Raka lebih santai mengahadapi SNMPTN, karena ia merasa lebih siap gara-gara belajar sangat keras menjelang UN. Ia lebih banyak mengikuti pelajaran di tempat bimbingan belajar daripada di sekolah, karena di sekolah memang tidak menyediakan kursus untuk mengerjakan soal-soal SNMPTN. Sekolah sekarang dikuasai anak-anak kelas 11. ANak-anak kelas 12 pindah ke tempat bimbingan belajar, karena materi dan latihan soalnya lebih bervariasi. Raka dan Fidha berada di tempat bimbel yang sama. Intensitas pertemuan mereka lebih sering daripada dulu. Tapi tetap aja tak ada yang berubah dari mereka, cuma sebatas teman. Teman yang mungkin sebenarnya menyimpan perasaan satu sama lain, tapi masih dipendam. Masih belum berpikir yang aneh-aneh. Mereka sering ketemu, walau hanya sekadar membahas 1-2 soal saja. Beberapa kali juga mereka belajar hingga malam jika ada soal yang sulit dipecahkan bersama tentor bimbel itu. Sering juga mereka jajan di depan bareng, walau hanya sebentar, tidak seperti anak-anak lain yang menghabiskan waktu jajannya sambil ngobrol panjang lebar. Tapi tetap saja, sedikit demi sedikit, lama-lama menjadi bukit. Bisa jadi apa yang di  dalam hati mereka seperti itu. Seperti air yang tenang, tiba-tiba menghanyutkan benda di sekitarnya.

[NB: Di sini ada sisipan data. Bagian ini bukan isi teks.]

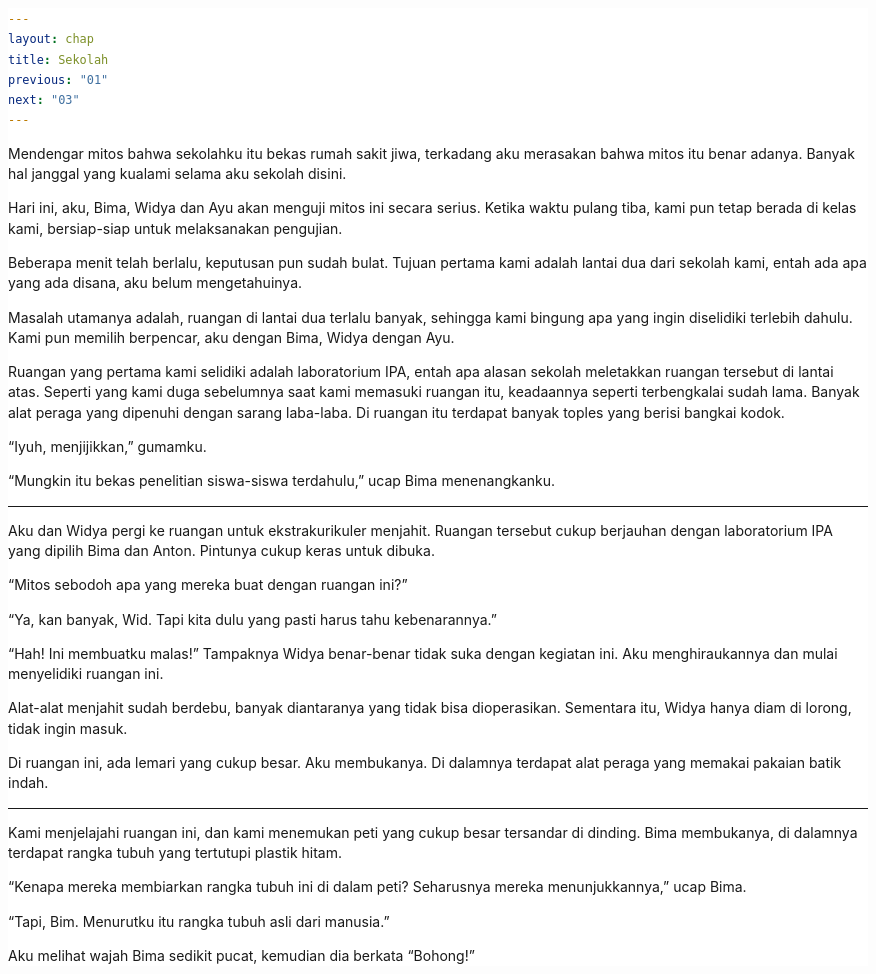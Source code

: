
 ```yaml
---
layout: chap
title: Sekolah
previous: "01"
next: "03"
---
```

Mendengar mitos bahwa sekolahku itu bekas rumah sakit jiwa, terkadang aku merasakan bahwa mitos itu benar adanya. Banyak hal janggal yang kualami selama aku sekolah disini.

Hari ini, aku, Bima, Widya dan Ayu akan menguji mitos ini secara serius. Ketika waktu pulang tiba, kami pun tetap berada di kelas kami, bersiap-siap untuk melaksanakan pengujian.

Beberapa menit telah berlalu, keputusan pun sudah bulat. Tujuan pertama kami adalah lantai dua dari sekolah kami, entah ada apa yang ada disana, aku belum mengetahuinya.

Masalah utamanya adalah, ruangan di lantai dua terlalu banyak, sehingga kami bingung apa yang ingin diselidiki terlebih dahulu. Kami pun memilih berpencar, aku dengan Bima, Widya dengan Ayu.

Ruangan yang pertama kami selidiki adalah laboratorium IPA, entah apa alasan sekolah meletakkan ruangan tersebut di lantai atas. Seperti yang kami duga sebelumnya saat kami memasuki ruangan itu, keadaannya seperti terbengkalai sudah lama. Banyak alat peraga yang dipenuhi dengan sarang laba-laba. Di ruangan itu terdapat banyak toples yang berisi bangkai kodok.

“Iyuh, menjijikkan,” gumamku.

“Mungkin itu bekas penelitian siswa-siswa terdahulu,” ucap Bima menenangkanku.

***

Aku dan Widya pergi ke ruangan untuk ekstrakurikuler menjahit. Ruangan tersebut cukup berjauhan dengan laboratorium IPA yang dipilih Bima dan Anton. Pintunya cukup keras untuk dibuka.

“Mitos sebodoh apa yang mereka buat dengan ruangan ini?”

“Ya, kan banyak, Wid. Tapi kita dulu yang pasti harus tahu kebenarannya.”

“Hah! Ini membuatku malas!” Tampaknya Widya benar-benar tidak suka dengan kegiatan ini. Aku menghiraukannya dan mulai menyelidiki ruangan ini.

Alat-alat menjahit sudah berdebu, banyak diantaranya yang tidak bisa dioperasikan. Sementara itu, Widya hanya diam di lorong, tidak ingin masuk.

Di ruangan ini, ada lemari yang cukup besar. Aku membukanya. Di dalamnya terdapat alat peraga yang memakai pakaian batik indah.

***

Kami menjelajahi ruangan ini, dan kami menemukan peti yang cukup besar tersandar di dinding. Bima membukanya, di dalamnya terdapat rangka tubuh yang tertutupi plastik hitam.

“Kenapa mereka membiarkan rangka tubuh ini di dalam peti? Seharusnya mereka menunjukkannya,” ucap Bima.

“Tapi, Bim. Menurutku itu rangka tubuh asli dari manusia.”

Aku melihat wajah Bima sedikit pucat, kemudian dia berkata “Bohong!”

Perubahan siginfikan terjadi pada Raka menjelang SNMPTN ini. Ia lebih religius kali ini. Shalat un tak pernah ditunda. Selalu bersegera dan berjamaah. Fidha sedikit banyak juga terkena imbas dari Raka, walau tidak banyak. Raka menjadi begini karena ia baru saja membaca buku motivasi dari seorang motivator ulung yang kata-katanya menginspirasinya, bahwa semua yang kita usahakan di dunia ini harus dilandasi dengan niat menuju kebahagiaan di akhirat. Masya Allah. Raka menjadi agak kalem kali ini, Raka menjadi anak yang tidak blak-blakan omongannya seperti sebelumnya. 
"Weh, Rak, sekarang tambah rajin shalatnya kamu",kata Fidha.
"Masa sih? Biasa aja ah. Aku ngeras aga ada perubahan apa-apa kok,"jawab Raka. 
"Anak-anak lo juga ngomong kayak gini. Berubah bener kamu Rak sekarang, Cie ciee,"ledek Fidha. 
"Apaan dah. Lupain aja deh. Udah-udah ayo balik ke kelas lagi,"sahut Raka cepat. 
Ternyata teman-teman Raka juga merasa ada perubahan yang signifikan dari Raka ya. Selamat, Raka !!!